Complex problems require powerful tools. That’s Playbook. It makes project information visible, actionable and predictable so that you can get there on time, every time.
The biggest cause of slow projects is people working on the wrong thing at the wrong time.
Most projects have hundreds of tasks that need to be completed. And people are often on multiple projects. So how do they decide what to work on each day? They usually guess. And if they guess wrong, the project could slide a day without anyone knowing. One day might not sound like much, but if you only have the correct priorities half the time, the project will double in length.
Playbook makes correct work priorities clear for everyone, across all their projects, every day.
Let’s face it. Things change. Product development projects proceed a lot better when there’s a plan. But let’s be clear. We’re talking about a plan, not a schedule.

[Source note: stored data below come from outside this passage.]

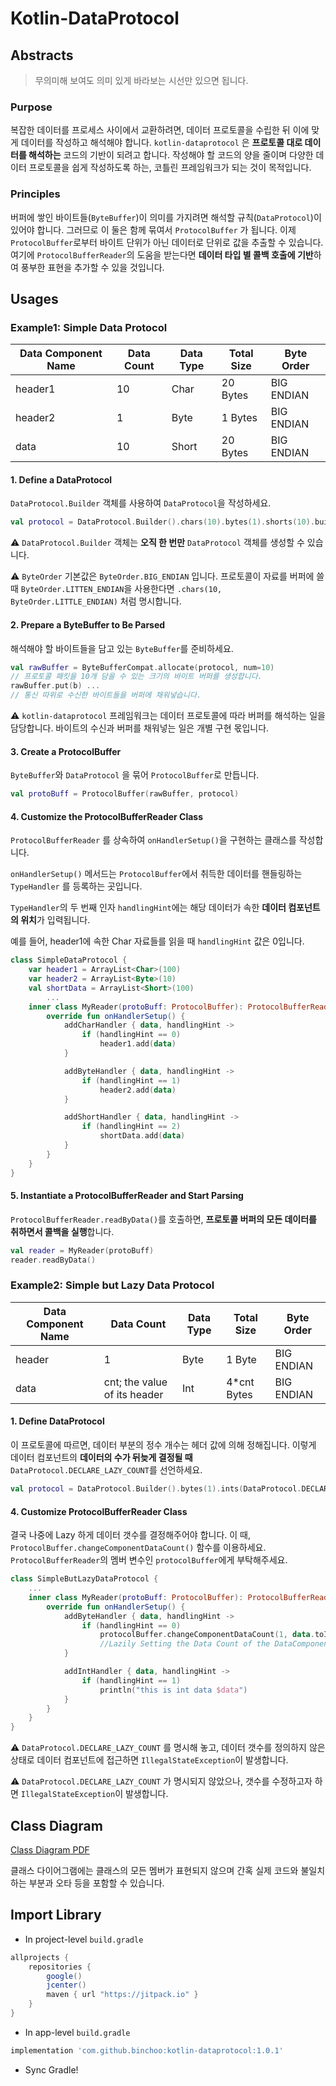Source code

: # Kotlin-DataProtocol

## Abstracts

> 무의미해 보여도 의미 있게 바라보는 시선만 있으면 됩니다.

###  Purpose

복잡한 데이터를 프로세스 사이에서  교환하려면, 데이터 프로토콜을 수립한 뒤 이에 맞게 데이터를 작성하고 해석해야 합니다.  `kotlin-dataprotocol` 은 **프로토콜 대로 데이터를 해석하는** 코드의 기반이 되려고 합니다.  작성해야 할 코드의 양을 줄이며 다양한 데이터 프로토콜을 쉽게 작성하도록 하는, 코틀린 프레임워크가 되는 것이 목적입니다.



### Principles

버퍼에 쌓인 바이트들(`ByteBuffer`)이 의미를 가지려면  해석할 규칙(`DataProtocol`)이 있어야 합니다. 그러므로 이 둘은 함께 묶여서 `ProtocolBuffer` 가 됩니다. 이제 `ProtocolBuffer`로부터 바이트 단위가 아닌 데이터로 단위로 값을 추출할 수 있습니다. 여기에 `ProtocolBufferReader`의 도움을 받는다면 **데이터 타입 별 콜백 호출에 기반**하여 풍부한 표현을 추가할 수 있을 것입니다.



## Usages

### Example1: Simple Data Protocol

| Data Component Name | Data Count | Data Type | Total Size | Byte Order |
| ------------------- | ---------- | --------- | ---------- | ---------- |
| header1             | 10         | Char      | 20 Bytes   | BIG ENDIAN |
| header2             | 1          | Byte      | 1 Bytes    | BIG ENDIAN |
| data                | 10         | Short     | 20 Bytes   | BIG ENDIAN |



#### 1. Define a DataProtocol

`DataProtocol.Builder` 객체를 사용하여 `DataProtocol`을 작성하세요.

```kotlin
val protocol = DataProtocol.Builder().chars(10).bytes(1).shorts(10).build()
```

⚠️ `DataProtocol.Builder` 객체는 **오직 한 번만** `DataProtocol` 객체를 생성할 수 있습니다.



⚠️ `ByteOrder` 기본값은 `ByteOrder.BIG_ENDIAN` 입니다. 프로토콜이 자료를 버퍼에 쓸 때 `ByteOrder.LITTEN_ENDIAN`을 사용한다면 `.chars(10, ByteOrder.LITTLE_ENDIAN)` 처럼 명시합니다.



#### 2. Prepare a ByteBuffer to Be Parsed

해석해야 할 바이트들을 담고 있는 `ByteBuffer`를 준비하세요.

```kotlin
val rawBuffer = ByteBufferCompat.allocate(protocol, num=10)
// 프로토콜 패킷을 10개 담을 수 있는 크기의 바이트 버퍼를 생성합니다.
rawBuffer.put(b) ...
// 통신 따위로 수신한 바이트들을 버퍼에 채워넣습니다.
```

⚠️ `kotlin-dataprotocol` 프레임워크는 데이터 프로토콜에 따라 버퍼를 해석하는 일을 담당합니다. 바이트의 수신과 버퍼를 채워넣는 일은 개별 구현 몫입니다.



#### 3. Create a ProtocolBuffer

`ByteBuffer`와 `DataProtocol` 을 묶어 `ProtocolBuffer`로 만듭니다.

```kotlin
val protoBuff = ProtocolBuffer(rawBuffer, protocol)
```



#### 4. Customize the ProtocolBufferReader Class

`ProtocolBufferReader` 를 상속하여 `onHandlerSetup()`을 구현하는 클래스를 작성합니다.

`onHandlerSetup()`  메서드는 `ProtocolBuffer`에서 취득한 데이터를 핸들링하는 `TypeHandler` 를 등록하는 곳입니다.

`TypeHandler`의 두 번째 인자 `handlingHint`에는 해당 데이터가 속한 **데이터 컴포넌트의 위치**가 입력됩니다.

예를 들어, header1에 속한 Char 자료들를 읽을 때 `handlingHint` 값은 0입니다.

```kotlin
class SimpleDataProtocol {
    var header1 = ArrayList<Char>(100)
    var header2 = ArrayList<Byte>(10)
    val shortData = ArrayList<Short>(100)
		...
    inner class MyReader(protoBuff: ProtocolBuffer): ProtocolBufferReader(protoBuff) {
        override fun onHandlerSetup() {
            addCharHandler { data, handlingHint ->
                if (handlingHint == 0)
                    header1.add(data)
            }

            addByteHandler { data, handlingHint ->
                if (handlingHint == 1)
                    header2.add(data)
            }

            addShortHandler { data, handlingHint ->
                if (handlingHint == 2)
                    shortData.add(data)
            }
        }
    }
}
```



#### 5. Instantiate a ProtocolBufferReader and Start Parsing

`ProtocolBufferReader.readByData()`를 호출하면, **프로토콜 버퍼의 모든 데이터를 취하면서 콜백을 실행**합니다.

```kotlin
val reader = MyReader(protoBuff)
reader.readByData()
```



### Example2: Simple but Lazy Data Protocol

| Data Component Name | Data Count                   | Data Type | Total Size  | Byte Order |
| ------------------- | ---------------------------- | --------- | ----------- | ---------- |
| header              | 1                            | Byte      | 1 Byte      | BIG ENDIAN |
| data                | cnt; the value of its header | Int       | 4*cnt Bytes | BIG ENDIAN |



#### 1. Define DataProtocol

이 프로토콜에 따르면, 데이터 부분의 정수 개수는 헤더 값에 의해 정해집니다. 이렇게 데이터 컴포넌트의 **데이터의 수가 뒤늦게 결정될 때** `DataProtocol.DECLARE_LAZY_COUNT`를 선언하세요.

```kotlin
val protocol = DataProtocol.Builder().bytes(1).ints(DataProtocol.DECLARE_LAZY_COUNT).build()
```



#### 4. Customize ProtocolBufferReader Class

결국 나중에 Lazy 하게 데이터 갯수를 결정해주어야 합니다. 이 때,  `ProtocolBuffer.changeComponentDataCount()` 함수를 이용하세요. `ProtocolBufferReader`의 멤버 변수인  `protocolBuffer`에게 부탁해주세요.

```kotlin
class SimpleButLazyDataProtocol {
    ...
    inner class MyReader(protoBuff: ProtocolBuffer): ProtocolBufferReader(protoBuff) {
        override fun onHandlerSetup() {
            addByteHandler { data, handlingHint ->
                if (handlingHint == 0)
                    protocolBuffer.changeComponentDataCount(1, data.toInt())
                    //Lazily Setting the Data Count of the DataComponent1.
            }

            addIntHandler { data, handlingHint ->
                if (handlingHint == 1)
                    println("this is int data $data")
            }
        }
    }
}
```

⚠️ `DataProtocol.DECLARE_LAZY_COUNT` 를 명시해 놓고, 데이터 갯수를 정의하지 않은 상태로 데이터 컴포넌트에 접근하면 `IllegalStateException`이 발생합니다.



⚠️ `DataProtocol.DECLARE_LAZY_COUNT` 가 명시되지 않았으나, 갯수를 수정하고자 하면 `IllegalStateException`이 발생합니다.



## Class Diagram

[Class Diagram PDF](https://github.com/binchoo/kotlin-dataprotocol/blob/master/diagram/class_diagram.pdf)

 클래스 다이어그램에는 클래스의 모든 멤버가 표현되지 않으며 간혹 실제 코드와 불일치하는 부분과 오타 등을 포함할 수 있습니다.



## Import Library

- In project-level `build.gradle`

```groovy
allprojects {
    repositories {
        google()
        jcenter()
        maven { url "https://jitpack.io" }
    }
}
```

- In app-level `build.gradle`

```groovy
implementation 'com.github.binchoo:kotlin-dataprotocol:1.0.1'
```

- Sync Gradle!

A plan is flexible and allows the team to adapt, respond to changes, and see the impact of change, easily. We know it’s going to change, but we also know we’ll do better if we have some clarity around what needs to be done, in what order, by whom, and how long it will take.
Details in the plan are best provided by the people actually doing the work, so Playbook was designed with a simple planning tool that even busy people can use. The additional benefit of having the team members actively participate is that the plans are not only more accurate, but everyone is bought in and knows what’s going on. That’s how high-performing teams win.

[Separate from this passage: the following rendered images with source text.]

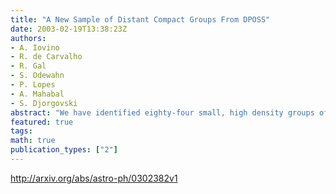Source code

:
 ```yaml
---
title: "A New Sample of Distant Compact Groups From DPOSS"
date: 2003-02-19T13:38:23Z
authors:
- A. Iovino
- R. de Carvalho
- R. Gal
- S. Odewahn
- P. Lopes
- A. Mahabal
- S. Djorgovski
abstract: "We have identified eighty-four small, high density groups of galaxies out to z ~ 0.2 in a region of ~ 2000 square degrees around the north galactic pole using DPOSS (the Digitized Second Palomar Observatory Sky Survey). The groups have at least four galaxies satisfying more stringent criteria than those used by Hickson in his pioneering work in 1982: the adopted limiting surface brightness for each group is brighter (24 mag/arcsec^2 instead of 26 mag/arcsec^2), and the spread in magnitude among the member galaxies is narrower (two magnitudes instead of three). We also adopt a slightly modified version of the isolation criterion used by Hickson, in order to avoid rejecting groups with projected nearby faint background galaxies. A 10% contamination rate due to projection effects is expected for this sample based on extensive simulations."
featured: true
tags:
math: true
publication_types: ["2"]
---
```

http://arxiv.org/abs/astro-ph/0302382v1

The high level of uncertainty in product development makes long-term planning impractical. The good news is it’s also unnecessary.

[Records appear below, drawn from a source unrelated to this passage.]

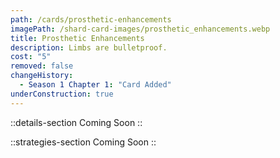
 ```yaml
---
path: /cards/prosthetic-enhancements
imagePath: /shard-card-images/prosthetic_enhancements.webp
title: Prosthetic Enhancements
description: Limbs are bulletproof.
cost: "5"
removed: false
changeHistory:
  - Season 1 Chapter 1: "Card Added"
underConstruction: true
---
```


::details-section
Coming Soon
::

::strategies-section
Coming Soon
::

Playbook allows you to create high-level outlines when you start, and then add increasing amounts of detail as that work gets closer.
This means the near-term work is detailed enough that everyone knows exactly what needs to be done, and when it needs to be done before it impacts the end date.
Playbook takes the buffers out of individual tasks and uses a shared buffer instead. This helps eliminate multitasking and creates more accurate plans and faster projects.
Monitoring the buffers also helps you know when a project is going off track, immediately. So management and teams can take action to mitigate delays the instant they happen. And all of these impact reasons are saved so you can analyze them later to look for systemic issues.
Did you ever consider that some of the information shared in a bi-weekly status meeting is literally two weeks old?
High-performing systems require fast feedback. Short and frequent standup meetings do this by uncovering blockages and communicating issues as soon as they occur.
Playbook processes all of this critical information and facilitates the meetings to ensure these issues are resolved and everyone knows their priorities, every day.
Did you know it’s possible to double the duration of your existing projects simply by adding just 10% more work? Just like rush hour traffic, the impact of overloading a busy system can be exponential.
Wouldn’t it be nice to know if that was happening on your projects, immediately?
Playbook can tell you before it happens, or if you’ve already done it.
Traditional project management methods rely on due dates and pushing tasks on people. Lean manufacturing and Kanban systems taught us the transformational power of pull systems. So why don’t we use them in project management? Playbook does.
Eliminate multitasking, manage WIP, happier teams.
All in one step.
Most managers find out about late projects after they are late. But that’s like applying your brakes after you’ve hit something. Wouldn’t it be nice to predict it before it happens?
Monitoring resource loading helps, but it’s possible to get false alarms. The best early indicator of a late project is the size of the queues.
Playbook was designed to monitor the queues and give you advance notice so you can take action long before the project is actually delayed.